13. Not all those coming to the attention of the CJS will travel the length of the ‘pathway’ from Stages 2 to 8 of Appendix 1. At each point some may be diverted out; formally detained in hospital under the extant legislation; informally admitted to hospital; or supported in the community. Individuals may also be transferred out of the criminal justice system or discharged from a service, they may also re-enter the pathway later.

14. Movement in and out of the pathway reinforces the need for information sharing and mechanisms for ensuring continuity of care. In this regard consideration on the development of information sharing and systems integration continues through the NHS Information Management and Technology Board, the Confidentiality and Security Advisory Group for Scotland and the Social Work Information Review Group.

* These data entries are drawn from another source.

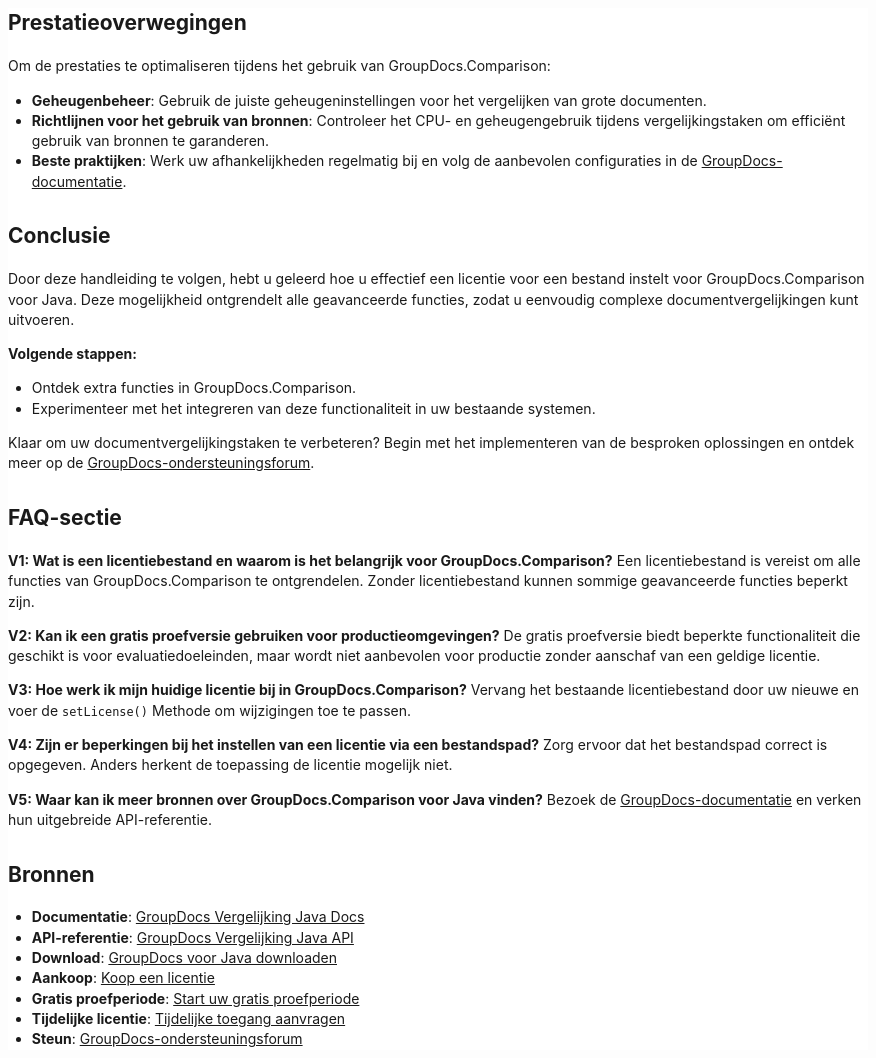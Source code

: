 ## Prestatieoverwegingen

Om de prestaties te optimaliseren tijdens het gebruik van GroupDocs.Comparison:
- **Geheugenbeheer**: Gebruik de juiste geheugeninstellingen voor het vergelijken van grote documenten.
- **Richtlijnen voor het gebruik van bronnen**: Controleer het CPU- en geheugengebruik tijdens vergelijkingstaken om efficiënt gebruik van bronnen te garanderen.
- **Beste praktijken**: Werk uw afhankelijkheden regelmatig bij en volg de aanbevolen configuraties in de [GroupDocs-documentatie](https://docs.groupdocs.com/comparison/java/).

## Conclusie

Door deze handleiding te volgen, hebt u geleerd hoe u effectief een licentie voor een bestand instelt voor GroupDocs.Comparison voor Java. Deze mogelijkheid ontgrendelt alle geavanceerde functies, zodat u eenvoudig complexe documentvergelijkingen kunt uitvoeren.

**Volgende stappen:**
- Ontdek extra functies in GroupDocs.Comparison.
- Experimenteer met het integreren van deze functionaliteit in uw bestaande systemen.

Klaar om uw documentvergelijkingstaken te verbeteren? Begin met het implementeren van de besproken oplossingen en ontdek meer op de [GroupDocs-ondersteuningsforum](https://forum.groupdocs.com/c/comparison).

## FAQ-sectie

**V1: Wat is een licentiebestand en waarom is het belangrijk voor GroupDocs.Comparison?**
Een licentiebestand is vereist om alle functies van GroupDocs.Comparison te ontgrendelen. Zonder licentiebestand kunnen sommige geavanceerde functies beperkt zijn.

**V2: Kan ik een gratis proefversie gebruiken voor productieomgevingen?**
De gratis proefversie biedt beperkte functionaliteit die geschikt is voor evaluatiedoeleinden, maar wordt niet aanbevolen voor productie zonder aanschaf van een geldige licentie.

**V3: Hoe werk ik mijn huidige licentie bij in GroupDocs.Comparison?**
Vervang het bestaande licentiebestand door uw nieuwe en voer de `setLicense()` Methode om wijzigingen toe te passen.

**V4: Zijn er beperkingen bij het instellen van een licentie via een bestandspad?**
Zorg ervoor dat het bestandspad correct is opgegeven. Anders herkent de toepassing de licentie mogelijk niet.

**V5: Waar kan ik meer bronnen over GroupDocs.Comparison voor Java vinden?**
Bezoek de [GroupDocs-documentatie](https://docs.groupdocs.com/comparison/java/) en verken hun uitgebreide API-referentie.

## Bronnen
- **Documentatie**: [GroupDocs Vergelijking Java Docs](https://docs.groupdocs.com/comparison/java/)
- **API-referentie**: [GroupDocs Vergelijking Java API](https://reference.groupdocs.com/comparison/java/)
- **Download**: [GroupDocs voor Java downloaden](https://releases.groupdocs.com/comparison/java/)
- **Aankoop**: [Koop een licentie](https://purchase.groupdocs.com/buy)
- **Gratis proefperiode**: [Start uw gratis proefperiode](https://releases.groupdocs.com/comparison/java/)
- **Tijdelijke licentie**: [Tijdelijke toegang aanvragen](https://purchase.groupdocs.com/temporary-license/)
- **Steun**: [GroupDocs-ondersteuningsforum](https://forum.groupdocs.com/c/comparison)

15. No individual will necessarily require the full range of mental health, learning disability, social work, social care, housing and community resource options. The objective is to ensure the broad availability and appropriateness of resources to meet the individual needs and risks presented.

16. No single agency will be in a position to provide the full range of services to respond to assessed needs. The objective is to identify on a cross-agency basis the range of services and supports required and to agree which agency at Local, Supra Local or National level should respond to the service and individual needs identified. Thereafter, it is a matter of ensuring access arrangements and links are in place.

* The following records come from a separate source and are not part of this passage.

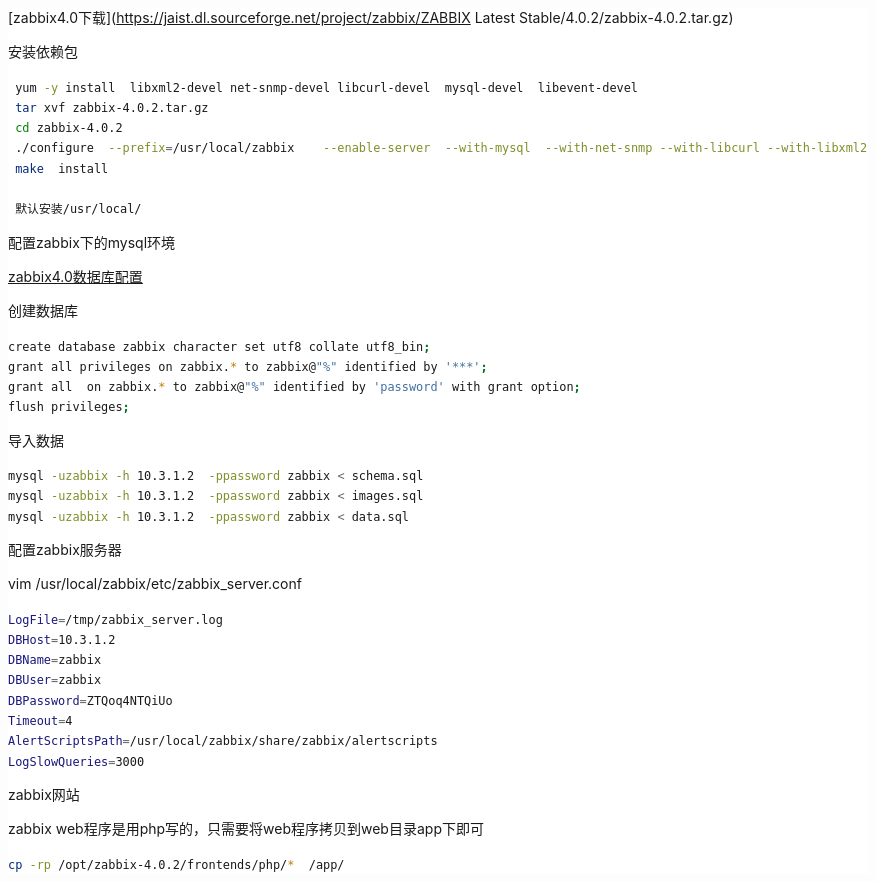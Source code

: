 [zabbix4.0下载](https://jaist.dl.sourceforge.net/project/zabbix/ZABBIX Latest Stable/4.0.2/zabbix-4.0.2.tar.gz)

安装依赖包

```bash
 yum -y install  libxml2-devel net-snmp-devel libcurl-devel  mysql-devel  libevent-devel 
 tar xvf zabbix-4.0.2.tar.gz 
 cd zabbix-4.0.2  
 ./configure  --prefix=/usr/local/zabbix    --enable-server  --with-mysql  --with-net-snmp --with-libcurl --with-libxml2
 make  install 

 默认安装/usr/local/
```

配置zabbix下的mysql环境

[zabbix4.0数据库配置](https://www.zabbix.com/documentation/4.0/manual/appendix/install/db_scripts)

创建数据库

```bash
create database zabbix character set utf8 collate utf8_bin;
grant all privileges on zabbix.* to zabbix@"%" identified by '***';
grant all  on zabbix.* to zabbix@"%" identified by 'password' with grant option;
flush privileges;
```

导入数据

```bash
mysql -uzabbix -h 10.3.1.2  -ppassword zabbix < schema.sql
mysql -uzabbix -h 10.3.1.2  -ppassword zabbix < images.sql
mysql -uzabbix -h 10.3.1.2  -ppassword zabbix < data.sql
```

配置zabbix服务器

vim /usr/local/zabbix/etc/zabbix_server.conf

```bash
LogFile=/tmp/zabbix_server.log
DBHost=10.3.1.2
DBName=zabbix
DBUser=zabbix
DBPassword=ZTQoq4NTQiUo
Timeout=4
AlertScriptsPath=/usr/local/zabbix/share/zabbix/alertscripts
LogSlowQueries=3000
```

zabbix网站

zabbix web程序是用php写的，只需要将web程序拷贝到web目录app下即可

```bash
cp -rp /opt/zabbix-4.0.2/frontends/php/*  /app/
```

17. A checklist of community based, secondary, and tertiary care services is recommended to assist multi-agency access to a range of service components. A model checklist is attached at Appendix 2.

18. The links between and within agencies and professionals are of equal importance. Development and implementation at local level requires clearly defined links and connections within and across health, social work, housing agencies and with criminal justice services. This includes links with local mechanisms for monitoring sex offenders.

19. Appendix 3 illustrates the range of links and connections (and their complexity).

20. Appendix 4 (1-8c) describes what is happening and what needs to be in place at each ‘stage’ of the pathway. These are intended for illustrative purposes only and allow for local variation, where appropriate. Examples of the organisational requirements needed for efficient operation of the service system are provided with each diagram. Some are stage specific, others underpin every stage and form the infrastructure of the pathway. This will, by implication, help identify gaps in service provision.

21. Agreed criteria are required to ensure the appropriate use of, and access to, specialist services (at an appropriate level of security) to meet an individual’s needs and the risks presented. At Local level criteria need to be established for access to, and discharge from, Local level specialist services.

22. Each stage of this document builds in the opportunity for longer term care planning. Consideration is needed to ensure the safe transition of individuals in all cases but particularly those with complex needs between different elements of the service system, referred to here as an ‘augmented Care Programme Approach’ (CPA). Both the mechanism and the criteria that would inform the user need to be agreed. The outcome guidance of Scottish Executive Discharge Protocol Working Group for patients being discharged (or transferred with a view to discharge) from the State Hospital will need to be integrated into all local procedures. At Local level there is scope for consideration of the criteria for the use of the Care Programme Approach and Personal Life plans for people with less complex needs.

23. At assessment, and at the point of service delivery, mechanisms need to be in place to ensure the identification of, and responses to, specific needs, including age, sex, people with learning disabilities, people from black and ethnic minority communities, people with sensory impairments or for whom English is not their first language.

24. At individual client or patient level, specific monitoring mechanisms need to be built in locally to enable identification of the route taken, and variations from the pathway.